Exercise materials:
--- START ---

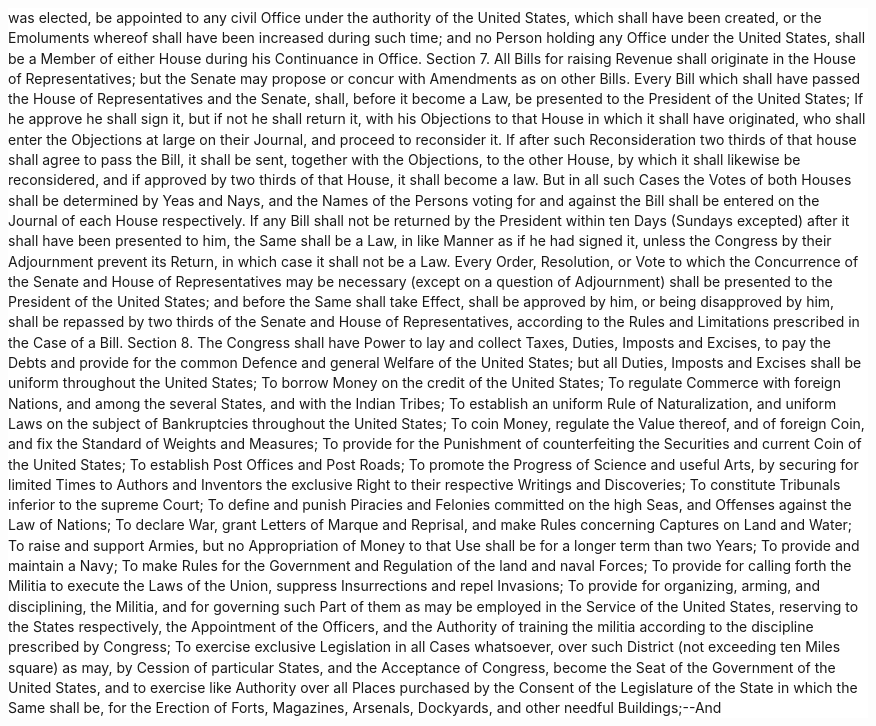 was elected, be appointed to any civil Office under the authority of the
United States, which shall have been created, or the Emoluments whereof
shall have been increased during such time; and no Person holding any
Office under the United States, shall be a Member of either House during
his Continuance in Office. Section 7. All Bills for raising Revenue
shall originate in the House of Representatives; but the Senate may
propose or concur with Amendments as on other Bills. Every Bill which
shall have passed the House of Representatives and the Senate, shall,
before it become a Law, be presented to the President of the United
States; If he approve he shall sign it, but if not he shall return it,
with his Objections to that House in which it shall have originated, who
shall enter the Objections at large on their Journal, and proceed to
reconsider it. If after such Reconsideration two thirds of that house
shall agree to pass the Bill, it shall be sent, together with the
Objections, to the other House, by which it shall likewise be
reconsidered, and if approved by two thirds of that House, it shall
become a law. But in all such Cases the Votes of both Houses shall be
determined by Yeas and Nays, and the Names of the Persons voting for and
against the Bill shall be entered on the Journal of each House
respectively. If any Bill shall not be returned by the President within
ten Days (Sundays excepted) after it shall have been presented to him,
the Same shall be a Law, in like Manner as if he had signed it, unless
the Congress by their Adjournment prevent its Return, in which case it
shall not be a Law. Every Order, Resolution, or Vote to which the
Concurrence of the Senate and House of Representatives may be necessary
(except on a question of Adjournment) shall be presented to the
President of the United States; and before the Same shall take Effect,
shall be approved by him, or being disapproved by him, shall be repassed
by two thirds of the Senate and House of Representatives, according to
the Rules and Limitations prescribed in the Case of a Bill. Section 8.
The Congress shall have Power to lay and collect Taxes, Duties, Imposts
and Excises, to pay the Debts and provide for the common Defence and
general Welfare of the United States; but all Duties, Imposts and
Excises shall be uniform throughout the United States; To borrow Money
on the credit of the United States; To regulate Commerce with foreign
Nations, and among the several States, and with the Indian Tribes; To
establish an uniform Rule of Naturalization, and uniform Laws on the
subject of Bankruptcies throughout the United States; To coin Money,
regulate the Value thereof, and of foreign Coin, and fix the Standard of
Weights and Measures; To provide for the Punishment of counterfeiting
the Securities and current Coin of the United States; To establish Post
Offices and Post Roads; To promote the Progress of Science and useful
Arts, by securing for limited Times to Authors and Inventors the
exclusive Right to their respective Writings and Discoveries; To
constitute Tribunals inferior to the supreme Court; To define and punish
Piracies and Felonies committed on the high Seas, and Offenses against
the Law of Nations; To declare War, grant Letters of Marque and
Reprisal, and make Rules concerning Captures on Land and Water; To raise
and support Armies, but no Appropriation of Money to that Use shall be
for a longer term than two Years; To provide and maintain a Navy; To
make Rules for the Government and Regulation of the land and naval
Forces; To provide for calling forth the Militia to execute the Laws of
the Union, suppress Insurrections and repel Invasions; To provide for
organizing, arming, and disciplining, the Militia, and for governing
such Part of them as may be employed in the Service of the United
States, reserving to the States respectively, the Appointment of the
Officers, and the Authority of training the militia according to the
discipline prescribed by Congress; To exercise exclusive Legislation in
all Cases whatsoever, over such District (not exceeding ten Miles
square) as may, by Cession of particular States, and the Acceptance of
Congress, become the Seat of the Government of the United States, and to
exercise like Authority over all Places purchased by the Consent of the
Legislature of the State in which the Same shall be, for the Erection of
Forts, Magazines, Arsenals, Dockyards, and other needful Buildings;--And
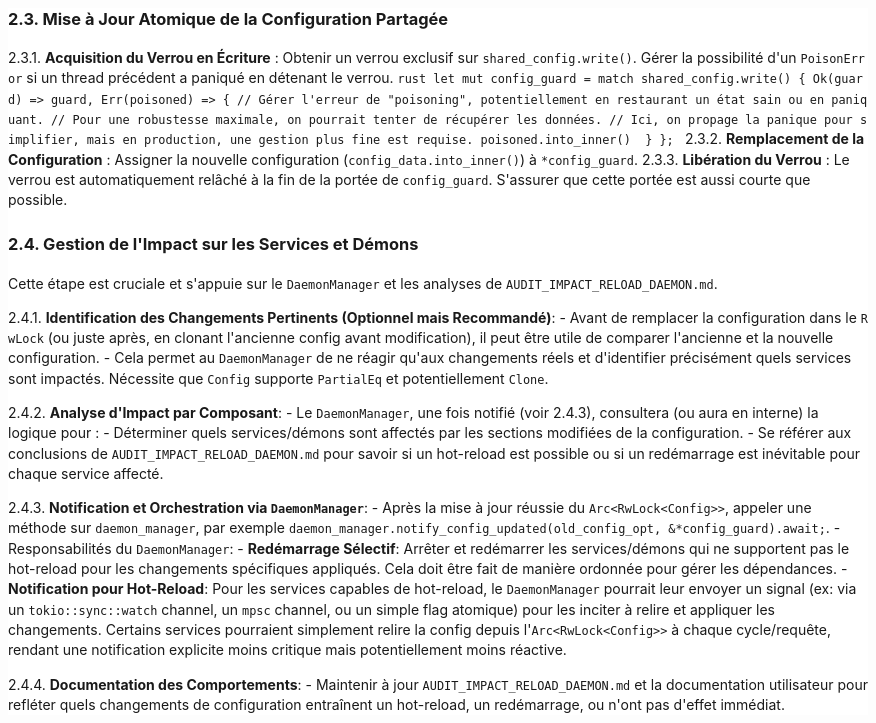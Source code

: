 ### 2.3. Mise à Jour Atomique de la Configuration Partagée
   2.3.1. **Acquisition du Verrou en Écriture** : Obtenir un verrou exclusif sur `shared_config.write()`. Gérer la possibilité d'un `PoisonError` si un thread précédent a paniqué en détenant le verrou.
      ```rust
      let mut config_guard = match shared_config.write() {
          Ok(guard) => guard,
          Err(poisoned) => {
              // Gérer l'erreur de "poisoning", potentiellement en restaurant un état sain ou en paniquant.
              // Pour une robustesse maximale, on pourrait tenter de récupérer les données.
              // Ici, on propage la panique pour simplifier, mais en production, une gestion plus fine est requise.
              poisoned.into_inner() 
          }
      };
      ```
   2.3.2. **Remplacement de la Configuration** : Assigner la nouvelle configuration (`config_data.into_inner()`) à `*config_guard`.
   2.3.3. **Libération du Verrou** : Le verrou est automatiquement relâché à la fin de la portée de `config_guard`. S'assurer que cette portée est aussi courte que possible.

### 2.4. Gestion de l'Impact sur les Services et Démons
   Cette étape est cruciale et s'appuie sur le `DaemonManager` et les analyses de `AUDIT_IMPACT_RELOAD_DAEMON.md`.

   2.4.1. **Identification des Changements Pertinents (Optionnel mais Recommandé)**:
      - Avant de remplacer la configuration dans le `RwLock` (ou juste après, en clonant l'ancienne config avant modification), il peut être utile de comparer l'ancienne et la nouvelle configuration.
      - Cela permet au `DaemonManager` de ne réagir qu'aux changements réels et d'identifier précisément quels services sont impactés. Nécessite que `Config` supporte `PartialEq` et potentiellement `Clone`.

   2.4.2. **Analyse d'Impact par Composant**:
      - Le `DaemonManager`, une fois notifié (voir 2.4.3), consultera (ou aura en interne) la logique pour :
         - Déterminer quels services/démons sont affectés par les sections modifiées de la configuration.
         - Se référer aux conclusions de `AUDIT_IMPACT_RELOAD_DAEMON.md` pour savoir si un hot-reload est possible ou si un redémarrage est inévitable pour chaque service affecté.

   2.4.3. **Notification et Orchestration via `DaemonManager`**:
      - Après la mise à jour réussie du `Arc<RwLock<Config>>`, appeler une méthode sur `daemon_manager`, par exemple `daemon_manager.notify_config_updated(old_config_opt, &*config_guard).await;`.
      - Responsabilités du `DaemonManager`:
         - **Redémarrage Sélectif**: Arrêter et redémarrer les services/démons qui ne supportent pas le hot-reload pour les changements spécifiques appliqués. Cela doit être fait de manière ordonnée pour gérer les dépendances.
         - **Notification pour Hot-Reload**: Pour les services capables de hot-reload, le `DaemonManager` pourrait leur envoyer un signal (ex: via un `tokio::sync::watch` channel, un `mpsc` channel, ou un simple flag atomique) pour les inciter à relire et appliquer les changements. Certains services pourraient simplement relire la config depuis l'`Arc<RwLock<Config>>` à chaque cycle/requête, rendant une notification explicite moins critique mais potentiellement moins réactive.

   2.4.4. **Documentation des Comportements**:
      - Maintenir à jour `AUDIT_IMPACT_RELOAD_DAEMON.md` et la documentation utilisateur pour refléter quels changements de configuration entraînent un hot-reload, un redémarrage, ou n'ont pas d'effet immédiat.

--- END ---

Task directions: Return the listing above word for word. Keep the images out.

Exercise answer:
 was elected, be appointed to any civil Office under the authority of the
United States, which shall have been created, or the Emoluments whereof
shall have been increased during such time; and no Person holding any
Office under the United States, shall be a Member of either House during
his Continuance in Office. Section 7. All Bills for raising Revenue
shall originate in the House of Representatives; but the Senate may
propose or concur with Amendments as on other Bills. Every Bill which
shall have passed the House of Representatives and the Senate, shall,
before it become a Law, be presented to the President of the United
States; If he approve he shall sign it, but if not he shall return it,
with his Objections to that House in which it shall have originated, who
shall enter the Objections at large on their Journal, and proceed to
reconsider it. If after such Reconsideration two thirds of that house
shall agree to pass the Bill, it shall be sent, together with the
Objections, to the other House, by which it shall likewise be
reconsidered, and if approved by two thirds of that House, it shall
become a law. But in all such Cases the Votes of both Houses shall be
determined by Yeas and Nays, and the Names of the Persons voting for and
against the Bill shall be entered on the Journal of each House
respectively. If any Bill shall not be returned by the President within
ten Days (Sundays excepted) after it shall have been presented to him,
the Same shall be a Law, in like Manner as if he had signed it, unless
the Congress by their Adjournment prevent its Return, in which case it
shall not be a Law. Every Order, Resolution, or Vote to which the
Concurrence of the Senate and House of Representatives may be necessary
(except on a question of Adjournment) shall be presented to the
President of the United States; and before the Same shall take Effect,
shall be approved by him, or being disapproved by him, shall be repassed
by two thirds of the Senate and House of Representatives, according to
the Rules and Limitations prescribed in the Case of a Bill. Section 8.
The Congress shall have Power to lay and collect Taxes, Duties, Imposts
and Excises, to pay the Debts and provide for the common Defence and
general Welfare of the United States; but all Duties, Imposts and
Excises shall be uniform throughout the United States; To borrow Money
on the credit of the United States; To regulate Commerce with foreign
Nations, and among the several States, and with the Indian Tribes; To
establish an uniform Rule of Naturalization, and uniform Laws on the
subject of Bankruptcies throughout the United States; To coin Money,
regulate the Value thereof, and of foreign Coin, and fix the Standard of
Weights and Measures; To provide for the Punishment of counterfeiting
the Securities and current Coin of the United States; To establish Post
Offices and Post Roads; To promote the Progress of Science and useful
Arts, by securing for limited Times to Authors and Inventors the
exclusive Right to their respective Writings and Discoveries; To
constitute Tribunals inferior to the supreme Court; To define and punish
Piracies and Felonies committed on the high Seas, and Offenses against
the Law of Nations; To declare War, grant Letters of Marque and
Reprisal, and make Rules concerning Captures on Land and Water; To raise
and support Armies, but no Appropriation of Money to that Use shall be
for a longer term than two Years; To provide and maintain a Navy; To
make Rules for the Government and Regulation of the land and naval
Forces; To provide for calling forth the Militia to execute the Laws of
the Union, suppress Insurrections and repel Invasions; To provide for
organizing, arming, and disciplining, the Militia, and for governing
such Part of them as may be employed in the Service of the United
States, reserving to the States respectively, the Appointment of the
Officers, and the Authority of training the militia according to the
discipline prescribed by Congress; To exercise exclusive Legislation in
all Cases whatsoever, over such District (not exceeding ten Miles
square) as may, by Cession of particular States, and the Acceptance of
Congress, become the Seat of the Government of the United States, and to
exercise like Authority over all Places purchased by the Consent of the
Legislature of the State in which the Same shall be, for the Erection of
Forts, Magazines, Arsenals, Dockyards, and other needful Buildings;--And
Source code

: ### 2.3. Mise à Jour Atomique de la Configuration Partagée
   2.3.1. **Acquisition du Verrou en Écriture** : Obtenir un verrou exclusif sur `shared_config.write()`. Gérer la possibilité d'un `PoisonError` si un thread précédent a paniqué en détenant le verrou.
      ```rust
      let mut config_guard = match shared_config.write() {
          Ok(guard) => guard,
          Err(poisoned) => {
              // Gérer l'erreur de "poisoning", potentiellement en restaurant un état sain ou en paniquant.
              // Pour une robustesse maximale, on pourrait tenter de récupérer les données.
              // Ici, on propage la panique pour simplifier, mais en production, une gestion plus fine est requise.
              poisoned.into_inner() 
          }
      };
      ```
   2.3.2. **Remplacement de la Configuration** : Assigner la nouvelle configuration (`config_data.into_inner()`) à `*config_guard`.
   2.3.3. **Libération du Verrou** : Le verrou est automatiquement relâché à la fin de la portée de `config_guard`. S'assurer que cette portée est aussi courte que possible.

### 2.4. Gestion de l'Impact sur les Services et Démons
   Cette étape est cruciale et s'appuie sur le `DaemonManager` et les analyses de `AUDIT_IMPACT_RELOAD_DAEMON.md`.

   2.4.1. **Identification des Changements Pertinents (Optionnel mais Recommandé)**:
      - Avant de remplacer la configuration dans le `RwLock` (ou juste après, en clonant l'ancienne config avant modification), il peut être utile de comparer l'ancienne et la nouvelle configuration.
      - Cela permet au `DaemonManager` de ne réagir qu'aux changements réels et d'identifier précisément quels services sont impactés. Nécessite que `Config` supporte `PartialEq` et potentiellement `Clone`.

   2.4.2. **Analyse d'Impact par Composant**:
      - Le `DaemonManager`, une fois notifié (voir 2.4.3), consultera (ou aura en interne) la logique pour :
         - Déterminer quels services/démons sont affectés par les sections modifiées de la configuration.
         - Se référer aux conclusions de `AUDIT_IMPACT_RELOAD_DAEMON.md` pour savoir si un hot-reload est possible ou si un redémarrage est inévitable pour chaque service affecté.

   2.4.3. **Notification et Orchestration via `DaemonManager`**:
      - Après la mise à jour réussie du `Arc<RwLock<Config>>`, appeler une méthode sur `daemon_manager`, par exemple `daemon_manager.notify_config_updated(old_config_opt, &*config_guard).await;`.
      - Responsabilités du `DaemonManager`:
         - **Redémarrage Sélectif**: Arrêter et redémarrer les services/démons qui ne supportent pas le hot-reload pour les changements spécifiques appliqués. Cela doit être fait de manière ordonnée pour gérer les dépendances.
         - **Notification pour Hot-Reload**: Pour les services capables de hot-reload, le `DaemonManager` pourrait leur envoyer un signal (ex: via un `tokio::sync::watch` channel, un `mpsc` channel, ou un simple flag atomique) pour les inciter à relire et appliquer les changements. Certains services pourraient simplement relire la config depuis l'`Arc<RwLock<Config>>` à chaque cycle/requête, rendant une notification explicite moins critique mais potentiellement moins réactive.

   2.4.4. **Documentation des Comportements**:
      - Maintenir à jour `AUDIT_IMPACT_RELOAD_DAEMON.md` et la documentation utilisateur pour refléter quels changements de configuration entraînent un hot-reload, un redémarrage, ou n'ont pas d'effet immédiat.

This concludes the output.